Selain itu, perlu adanya pengawasan pelaksanaan perkap tersebut agar berjalan berjalan semestinya.

"Kedua, terkait sarana dan pra sarana, kantor kepolisian di seluruh Indonesia tidak memiliki fasilitas yang sama, khususnya dalam merespons laporan atau aduan masyarakat. Hal ini perlu diperhatikan oleh kepala kepolisian baik pada tingkat wilayah, daerah, maupun pusat. Ketiga, adalah kualitas sumber daya anggota kepolisian yang secara berkesinambungan perlu mendapatkan peningkatan dari institusi, tidak lagi bergantung pada pribadi masing-masing anggota," katanya.

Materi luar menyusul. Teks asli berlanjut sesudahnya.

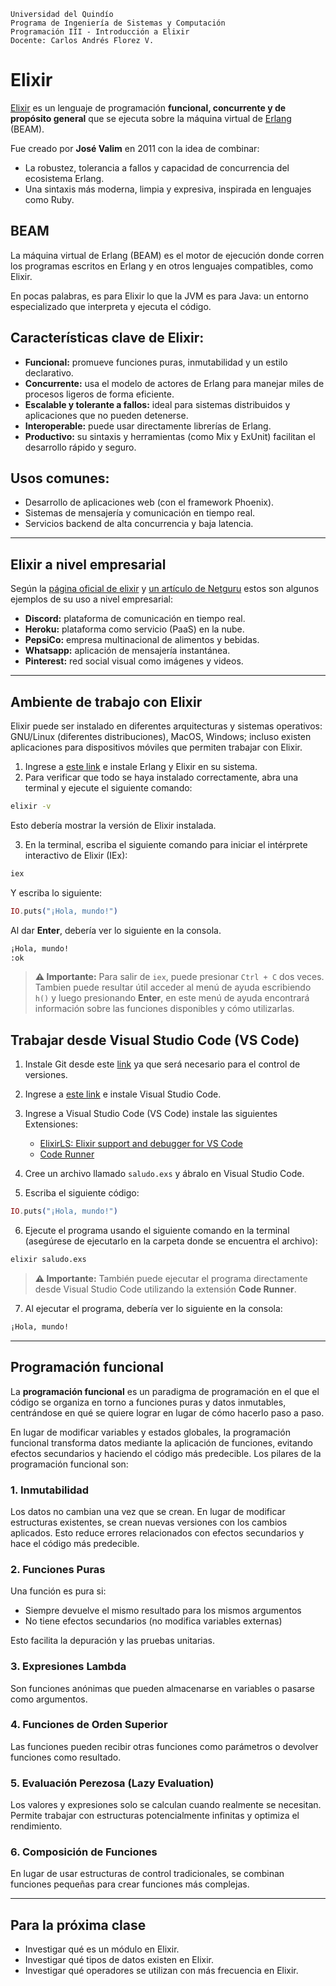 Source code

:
 ```
Universidad del Quindío
Programa de Ingeniería de Sistemas y Computación
Programación III - Introducción a Elixir
Docente: Carlos Andrés Florez V.
```

# Elixir

[Elixir](https://elixir-lang.org) es un lenguaje de programación **funcional, concurrente y de propósito general** que se ejecuta sobre la máquina virtual de [Erlang](https://www.erlang.org) (BEAM).

Fue creado por **José Valim** en 2011 con la idea de combinar:

- La robustez, tolerancia a fallos y capacidad de concurrencia del ecosistema Erlang.
- Una sintaxis más moderna, limpia y expresiva, inspirada en lenguajes como Ruby.

## BEAM

La máquina virtual de Erlang (BEAM) es el motor de ejecución donde corren los programas escritos en Erlang y en otros lenguajes compatibles, como Elixir.

En pocas palabras, es para Elixir lo que la JVM es para Java: un entorno especializado que interpreta y ejecuta el código.

## Características clave de Elixir:

- **Funcional:** promueve funciones puras, inmutabilidad y un estilo declarativo.
- **Concurrente:** usa el modelo de actores de Erlang para manejar miles de procesos ligeros de forma eficiente.
- **Escalable y tolerante a fallos:** ideal para sistemas distribuidos y aplicaciones que no pueden detenerse.
- **Interoperable:** puede usar directamente librerías de Erlang.
- **Productivo:** su sintaxis y herramientas (como Mix y ExUnit) facilitan el desarrollo rápido y seguro.

## Usos comunes:

- Desarrollo de aplicaciones web (con el framework Phoenix).
- Sistemas de mensajería y comunicación en tiempo real.
- Servicios backend de alta concurrencia y baja latencia.

---

## Elixir a nivel empresarial

Según la [página oficial de elixir](https://elixir-lang.org/cases.html) y [un artículo de Netguru](https://www.netguru.com/blog/10-companies-use-elixir) estos son algunos ejemplos de su uso a nivel empresarial:
- **Discord:** plataforma de comunicación en tiempo real.
- **Heroku:** plataforma como servicio (PaaS) en la nube.
- **PepsiCo:** empresa multinacional de alimentos y bebidas.
- **Whatsapp:** aplicación de mensajería instantánea.
- **Pinterest:** red social visual como imágenes y videos.

---

## Ambiente de trabajo con Elixir

Elixir puede ser instalado en diferentes arquitecturas y sistemas operativos: GNU/Linux (diferentes distribuciones), MacOS, Windows; incluso existen aplicaciones para dispositivos móviles que permiten trabajar con Elixir.

1. Ingrese a [este link](https://elixir-lang.org/install.html) e instale Erlang y Elixir en su sistema.
2. Para verificar que todo se haya instalado correctamente, abra una terminal y ejecute el siguiente comando:

```bash
elixir -v
```

Esto debería mostrar la versión de Elixir instalada.

3. En la terminal, escriba el siguiente comando para iniciar el intérprete interactivo de Elixir (IEx):

```bash
iex
```

Y escriba lo siguiente:

```elixir
IO.puts("¡Hola, mundo!")
```

Al dar **Enter**, debería ver lo siguiente en la consola.

```bash
¡Hola, mundo!
:ok
```

>**⚠️ Importante:** Para salir de `iex`, puede presionar `Ctrl + C` dos veces. Tambien puede resultar útil acceder al menú de ayuda escribiendo `h()` y luego presionando **Enter**, en este menú de ayuda encontrará información sobre las funciones disponibles y cómo utilizarlas.

## Trabajar desde Visual Studio Code (VS Code)

1. Instale Git desde este [link](https://git-scm.com/downloads) ya que será necesario para el control de versiones.
2. Ingrese a [este link](https://code.visualstudio.com/Download) e instale Visual Studio Code.
3. Ingrese a Visual Studio Code (VS Code) instale las siguientes Extensiones:
   - [ElixirLS: Elixir support and debugger for VS Code](https://marketplace.visualstudio.com/items?itemName=JakeBecker.elixir-ls)
   - [Code Runner](https://marketplace.visualstudio.com/items?itemName=formulahendry.code-runner)
4. Cree un archivo llamado `saludo.exs` y ábralo en Visual Studio Code.

5. Escriba el siguiente código:

```elixir
IO.puts("¡Hola, mundo!")
```
6. Ejecute el programa usando el siguiente comando en la terminal (asegúrese de ejecutarlo en la carpeta donde se encuentra el archivo):

```bash
elixir saludo.exs
```

> **⚠️ Importante:** También puede ejecutar el programa directamente desde Visual Studio Code utilizando la extensión **Code Runner**.

7. Al ejecutar el programa, debería ver lo siguiente en la consola:

```bash
¡Hola, mundo!
```
---

## Programación funcional

La **programación funcional** es un paradigma de programación en el que el código se organiza en torno a funciones puras y datos inmutables, centrándose en qué se quiere lograr en lugar de cómo hacerlo paso a paso.

En lugar de modificar variables y estados globales, la programación funcional transforma datos mediante la aplicación de funciones, evitando efectos secundarios y haciendo el código más predecible. Los pilares de la programación funcional son:

### 1. Inmutabilidad

Los datos no cambian una vez que se crean. En lugar de modificar estructuras existentes, se crean nuevas versiones con los cambios aplicados. Esto reduce errores relacionados con efectos secundarios y hace el código más predecible.

### 2. Funciones Puras

Una función es pura si:

- Siempre devuelve el mismo resultado para los mismos argumentos
- No tiene efectos secundarios (no modifica variables externas)
  
Esto facilita la depuración y las pruebas unitarias.

### 3. Expresiones Lambda

Son funciones anónimas que pueden almacenarse en variables o pasarse como argumentos.

### 4. Funciones de Orden Superior

Las funciones pueden recibir otras funciones como parámetros o devolver funciones como resultado.

### 5. Evaluación Perezosa (Lazy Evaluation)

Los valores y expresiones solo se calculan cuando realmente se necesitan. Permite trabajar con estructuras potencialmente infinitas y optimiza el rendimiento.

### 6. Composición de Funciones

En lugar de usar estructuras de control tradicionales, se combinan funciones pequeñas para crear funciones más complejas.

---

## Para la próxima clase
- Investigar qué es un módulo en Elixir.
- Investigar qué tipos de datos existen en Elixir.
- Investigar qué operadores se utilizan con más frecuencia en Elixir.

Dengan adanya peninjauan ulang terkait perkap dan juknis, dia berharap institusi kepolisian bisa semakin profesional dalam menjalankan tugas, baik dalam pelayanan dan penegakan hukum sesuai prinsip hak asasi manusia.

"Yang paling penting, Polri meninggalkan budaya militeristik jaman Orde Baru karena Polri sejatinya sudah terpisah dari TNI sejak era Reformasi 1998, untuk itu berbagai pendekatan Polri haruslah bersifat humanis dan akuntabel. Kami juga berharap Polri juga lebih terbuka dan akuntabel dalam perumusan kebijakan strategis Polri dengan melibatkan akademisi dan kelompok masyarakat sipil," ujar Ardi.

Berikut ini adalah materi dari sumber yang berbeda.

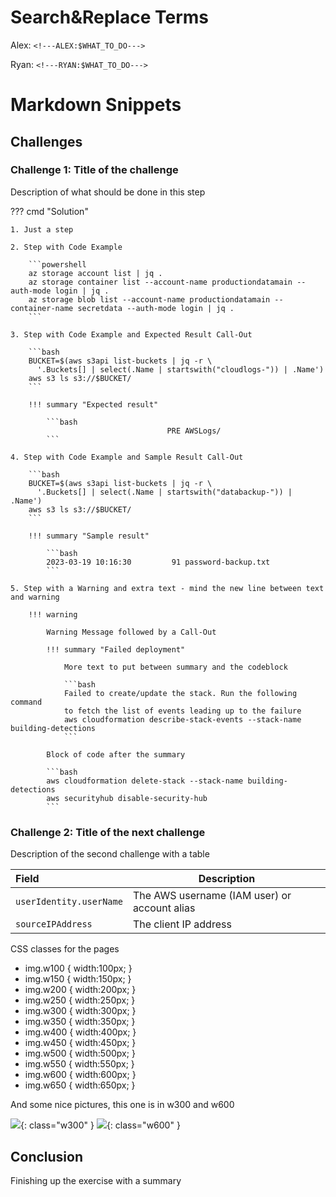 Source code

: # Search&Replace Terms
Alex: `<!---ALEX:$WHAT_TO_DO--->`
<!---ALEX:$WHAT_TO_DO--->

Ryan: `<!---RYAN:$WHAT_TO_DO--->`
<!---RYAN:$WHAT_TO_DO--->

# Markdown Snippets

## Challenges

### Challenge 1: Title of the challenge 

Description of what should be done in this step

??? cmd "Solution"

    1. Just a step

    2. Step with Code Example

        ```powershell
        az storage account list | jq .
        az storage container list --account-name productiondatamain --auth-mode login | jq .
        az storage blob list --account-name productiondatamain --container-name secretdata --auth-mode login | jq .
        ```

    3. Step with Code Example and Expected Result Call-Out

        ```bash
        BUCKET=$(aws s3api list-buckets | jq -r \
          '.Buckets[] | select(.Name | startswith("cloudlogs-")) | .Name')
        aws s3 ls s3://$BUCKET/
        ```

        !!! summary "Expected result"

            ```bash
                                       PRE AWSLogs/
            ```

    4. Step with Code Example and Sample Result Call-Out

        ```bash
        BUCKET=$(aws s3api list-buckets | jq -r \
          '.Buckets[] | select(.Name | startswith("databackup-")) | .Name')
        aws s3 ls s3://$BUCKET/
        ```

        !!! summary "Sample result"

            ```bash
            2023-03-19 10:16:30         91 password-backup.txt
            ```

    5. Step with a Warning and extra text - mind the new line between text and warning

        !!! warning

            Warning Message followed by a Call-Out

            !!! summary "Failed deployment"

                More text to put between summary and the codeblock
            
                ```bash
                Failed to create/update the stack. Run the following command
                to fetch the list of events leading up to the failure
                aws cloudformation describe-stack-events --stack-name building-detections
                ```
            
            Block of code after the summary

            ```bash
            aws cloudformation delete-stack --stack-name building-detections
            aws securityhub disable-security-hub
            ```

### Challenge 2: Title of the next challenge

Description of the second challenge with a table

| Field | Description |
|:-------|-------------|
| `userIdentity.userName` | The AWS username (IAM user) or account alias |
| `sourceIPAddress` | The client IP address |

CSS classes for the pages

* img.w100 { width:100px; }
* img.w150 { width:150px; }
* img.w200 { width:200px; }
* img.w250 { width:250px; }
* img.w300 { width:300px; }
* img.w350 { width:350px; }
* img.w400 { width:400px; }
* img.w450 { width:450px; }
* img.w500 { width:500px; }
* img.w550 { width:550px; }
* img.w600 { width:600px; }
* img.w650 { width:650px; } 

And some nice pictures, this one is in w300 and w600

![](../img/1.png ""){: class="w300" }
![](../img/1.png ""){: class="w600" }


## Conclusion

Finishing up the exercise with a summary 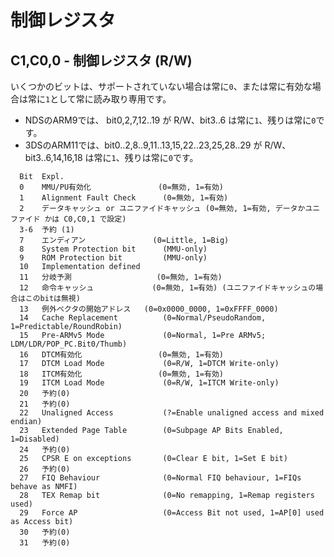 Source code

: # 制御レジスタ

## C1,C0,0 - 制御レジスタ (R/W)

いくつかのビットは、サポートされていない場合は常に`0`、または常に有効な場合は常に`1`として常に読み取り専用です。

- NDSのARM9では、 bit0,2,7,12..19 が R/W、bit3..6 は常に`1`、残りは常に`0`です。
- 3DSのARM11では、bit0..2,8..9,11..13,15,22..23,25,28..29 が R/W、bit3..6,14,16,18 は常に`1`、残りは常に`0`です。

```
  Bit  Expl.
  0    MMU/PU有効化               (0=無効, 1=有効)
  1    Alignment Fault Check      (0=無効, 1=有効)
  2    データキャッシュ or ユニファイドキャッシュ (0=無効, 1=有効, データかユニファイド かは C0,C0,1 で設定)
  3-6  予約 (1)
  7    エンディアン               (0=Little, 1=Big)
  8    System Protection bit      (MMU-only)
  9    ROM Protection bit         (MMU-only)
  10   Implementation defined
  11   分岐予測                   (0=無効, 1=有効)
  12   命令キャッシュ             (0=無効, 1=有効) (ユニファイドキャッシュの場合はこのbitは無視)
  13   例外ベクタの開始アドレス   (0=0x0000_0000, 1=0xFFFF_0000)
  14   Cache Replacement          (0=Normal/PseudoRandom, 1=Predictable/RoundRobin)
  15   Pre-ARMv5 Mode             (0=Normal, 1=Pre ARMv5; LDM/LDR/POP_PC.Bit0/Thumb)
  16   DTCM有効化                 (0=無効, 1=有効)
  17   DTCM Load Mode             (0=R/W, 1=DTCM Write-only)
  18   ITCM有効化                 (0=無効, 1=有効)
  19   ITCM Load Mode             (0=R/W, 1=ITCM Write-only)
  20   予約(0)
  21   予約(0)
  22   Unaligned Access           (?=Enable unaligned access and mixed endian)
  23   Extended Page Table        (0=Subpage AP Bits Enabled, 1=Disabled)
  24   予約(0)
  25   CPSR E on exceptions       (0=Clear E bit, 1=Set E bit)
  26   予約(0)
  27   FIQ Behaviour              (0=Normal FIQ behaviour, 1=FIQs behave as NMFI)
  28   TEX Remap bit              (0=No remapping, 1=Remap registers used)
  29   Force AP                   (0=Access Bit not used, 1=AP[0] used as Access bit)
  30   予約(0)
  31   予約(0)
```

Ardi tak lupa juga mengapresiasi Polri meski dalam 100 hari pemerintahan Presiden Prabowo sudah menghadapi berbagai masalah.

"Kami mengapresiasi langkah Polri yang dalam beberapa kasus telah merespons secara tegas anggotanya yang melakukan pelanggaran. Bahkan menurut catatan Imparsial dari monitoring pemberitaan media, dalam 100 hari (3 bulan) terakhir terdapat 414 anggota Polri yang mendapatkan sanksi pemberhentian tidak dengan hormat (PTDH) di seluruh Indonesia," ungkap Ardi.

Catatan ini dijelaskan Ardi belum termasuk bagi oknum yang mendapatkan demosi, mutasi, atau penundaan kenaikan pangkat dalam waktu tertentu.

"Hal yang paling penting sebenarnya bagaimana sistem pengawasan di Kepolisian bisa mencegah anggota dari berbagai pelanggaran tersebut. Karena bagaimanapun juga, jika sudah terjadi pelanggaran maka citra Polri yang akan dipertaruhkan," ujarnya.